The NetworkManger warnings indicate that it doesn't understand the guest-agent ini key but this is expected and as far as we can tell the configuration file is otherwise applied and the NIC is activated and configured correctly. Is there some functionality breakage you're seeing? We can't reproduce the broken networking on Rocky Linux 8.

JakeCooper commented 1 month ago

I gotta say it is scary as heck to see pull requests like this

CleanShot 2024-07-17 at 13 51 01

We're lucky we run a fleet of canary instances and caught this early before it made it to our other instances.

I won't be dogmatic about the solution, but, given the total littany of issues we're run into with Google cloud, this is one of the many nails in the coffin of "This cannot be trusted for production infrastructure"

drewhli commented 1 month ago

For anyone still facing these issues, follow these steps to work around and update the guest-agent.

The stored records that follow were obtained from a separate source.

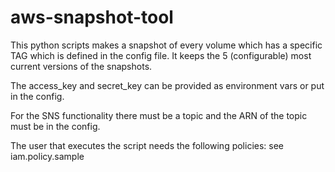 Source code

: aws-snapshot-tool
=================

This python scripts makes a snapshot of every volume which has a specific TAG which is defined in the config file. It keeps the 5 (configurable) most current versions of the snapshots.

The access_key and secret_key can be provided as environment vars or put in the config.

For the SNS functionality there must be a topic and the ARN of the topic must be in the config.


The user that executes the script needs the following policies: see iam.policy.sample
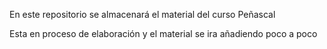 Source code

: En este repositorio se almacenará el material del curso Peñascal 

Esta en proceso de elaboración y el material se ira añadiendo poco a poco
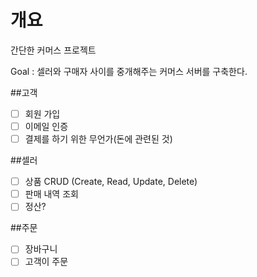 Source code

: # 개요
간단한 커머스 프로젝트

Goal : 셀러와 구매자 사이를 중개해주는 커머스 서버를 구축한다.

##고객
- [ ] 회원 가입
- [ ] 이메일 인증
- [ ] 결제를 하기 위한 무언가(돈에 관련된 것)

##셀러
- [ ] 상품 CRUD (Create, Read, Update, Delete)
- [ ] 판매 내역 조회
- [ ] 정산?

##주문
- [ ] 장바구니
- [ ] 고객이 주문
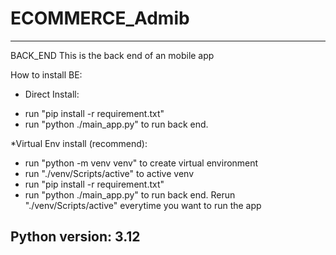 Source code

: # ECOMMERCE_Admib
---------------------------------
BACK_END
This is the back end of an mobile app

How to install BE:

* Direct Install:
- run "pip install -r requirement.txt"
- run "python ./main_app.py" to run back end.

*Virtual Env install (recommend):
- run "python -m venv venv" to create virtual environment
- run "./venv/Scripts/active" to active venv
- run "pip install -r requirement.txt"
- run "python ./main_app.py" to run back end.
Rerun "./venv/Scripts/active" everytime you want to run the app

Python version: 3.12
---------------------------------
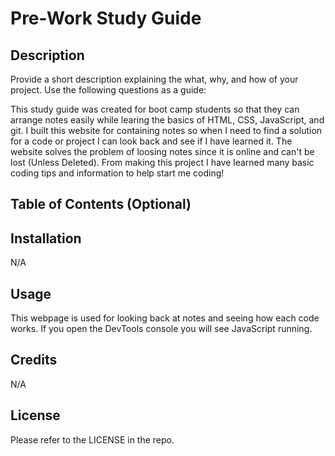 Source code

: # Pre-Work Study Guide

## Description

Provide a short description explaining the what, why, and how of your project. Use the following questions as a guide:

This study guide was created for boot camp students so that they can arrange notes easily while learing the basics of HTML, CSS, JavaScript, and git.
I built this website for containing notes so when I need to find a solution for a code or project I can look back and see if I have learned it.
The website solves the problem of loosing notes since it is online and can't be lost (Unless Deleted).
From making this project I have learned many basic coding tips and information to help start me coding!

## Table of Contents (Optional)

## Installation

N/A

## Usage

This webpage is used for looking back at notes and seeing how each code works. If you open the DevTools console you will see JavaScript running. 

## Credits

N/A

## License

Please refer to the LICENSE in the repo. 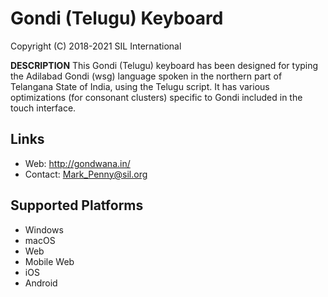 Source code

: Gondi (Telugu) Keyboard
=======================

Copyright (C) 2018-2021 SIL International

__DESCRIPTION__
This Gondi (Telugu) keyboard has been designed for typing the Adilabad Gondi (wsg) language spoken in 
the northern part of Telangana State of India, using the Telugu script. It has various
optimizations (for consonant clusters) specific to Gondi included in the touch interface.

Links
-----
 * Web: http://gondwana.in/
 * Contact:  Mark_Penny@sil.org

Supported Platforms
-------------------
 * Windows
 * macOS
 * Web
 * Mobile Web
 * iOS
 * Android
  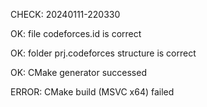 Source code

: CHECK: 20240111-220330
OK: file codeforces.id is correct
OK: folder prj.codeforces structure is correct
OK: CMake generator successed
ERROR: CMake build (MSVC x64) failed
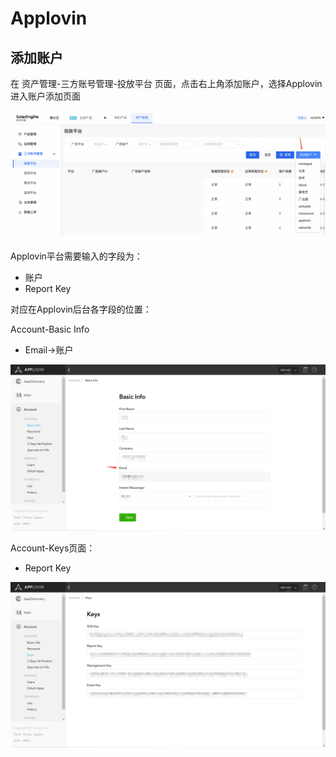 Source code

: # Applovin

## 添加账户

在 资产管理-三方账号管理-投放平台 页面，点击右上角添加账户，选择Applovin进入账户添加页面

![](<../../../.gitbook/assets/image (88).png>)

Applovin平台需要输入的字段为：

* 账户
* Report Key

对应在Applovin后台各字段的位置：

Account-Basic Info

* Email->账户

![](<../../../.gitbook/assets/image (18).png>)

Account-Keys页面：

* Report Key

![](<../../../.gitbook/assets/image (17).png>)
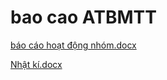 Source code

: # bao cao ATBMTT
[báo cáo hoạt động nhóm.docx](https://github.com/maimitmt/baocao-ATBMTT/files/10938831/bao.cao.ho.t.d.ng.nhom.docx)


[Nhật kí.docx](https://github.com/maimitmt/baocao-ATBMTT/files/10938832/Nh.t.ki.docx)

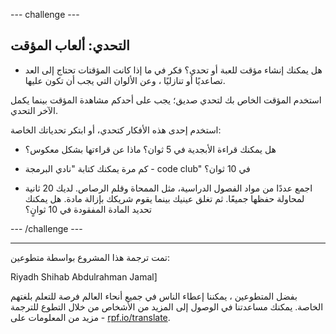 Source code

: --- challenge ---

## التحدي: ألعاب المؤقت

+ هل يمكنك إنشاء مؤقت للعبة أو تحدي؟ فكر في ما إذا كانت المؤقتات تحتاج إلى العد تصاعديًا أو تنازليًا ، وعن الألوان التي يجب أن تكون عليها.

استخدم المؤقت الخاص بك لتحدي صديق؛ يجب على أحدكم مشاهدة المؤقت بينما يكمل الآخر التحدي.

استخدم إحدى هذه الأفكار كتحدي، أو ابتكر تحدياتك الخاصة:

+ هل يمكنك قراءة الأبجدية في 5 ثوان؟ ماذا عن قراءتها بشكل معكوس؟

+ كم مرة يمكنك كتابة "نادي البرمجة - code club" في 10 ثوان؟

+ اجمع عددًا من مواد الفصول الدراسية، مثل الممحاة وقلم الرصاص. لديك 20 ثانية لمحاولة حفظها جميعًا. ثم تغلق عينيك بينما يقوم شريكك بإزالة مادة. هل يمكنك تحديد المادة المفقودة في 10 ثوانٍ؟

--- /challenge ---


***
تمت ترجمة هذا المشروع بواسطة متطوعين:

Riyadh Shihab
Abdulrahman Jamal]

بفضل المتطوعين ، يمكننا إعطاء الناس في جميع أنحاء العالم فرصة للتعلم بلغتهم الخاصة. يمكنك مساعدتنا في الوصول إلى المزيد من الأشخاص من خلال التطوع للترجمة - مزيد من المعلومات على [rpf.io/translate](https://rpf.io/translate).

Similar steps can be found here.

  1. Detach the boot disk from the affected VM.
  2. Attach the detached disk to a different VM that's working.
  3. SSH into the second VM and mount the new disk to a folder. If the new disk is designated as sdb, the command may look like the following:
    sudo mkdir /mnt/data && sudo mount /dev/sdb1 /mnt/data
  4. Delete the file /mnt/data/etc/netplan/20-google-guest-agent-ethernet.yaml.
  5. Re-add the default netplan configuration file: Create a new file /mnt/data/etc/netplan/90-default.yaml, and paste the following contents inside:
    network:
    version: 2
    ethernets:
        all-en:
            match:
                name: en*
            dhcp4: true
            dhcp4-overrides:
                use-domains: true
            dhcp6: true
            dhcp6-overrides:
                use-domains: true
        all-eth:
            match:
                name: eth*
            dhcp4: true
            dhcp4-overrides:
                use-domains: true
            dhcp6: true
            dhcp6-overrides:
                use-domains: true
  6. Unmount the disk
    sudo umount /dev/sdb1
  7. Detach the disk from the second VM and re-attach it to the original VM. SSH and networking should be working again.
mikehardenize commented 1 month ago

Hi @mikehardenize , we believe this might be a different issue. Can you provide reproduction steps and what functionality is not working that you're expecting to work?

It's a Rocky Linux 8 system. We are using wireguard via systemd-networkd. After the upgrade of guest-agent, a default route is added for that wireguard gateway ip. This breaks our networking. The default route wasn't added prior to the upgrade.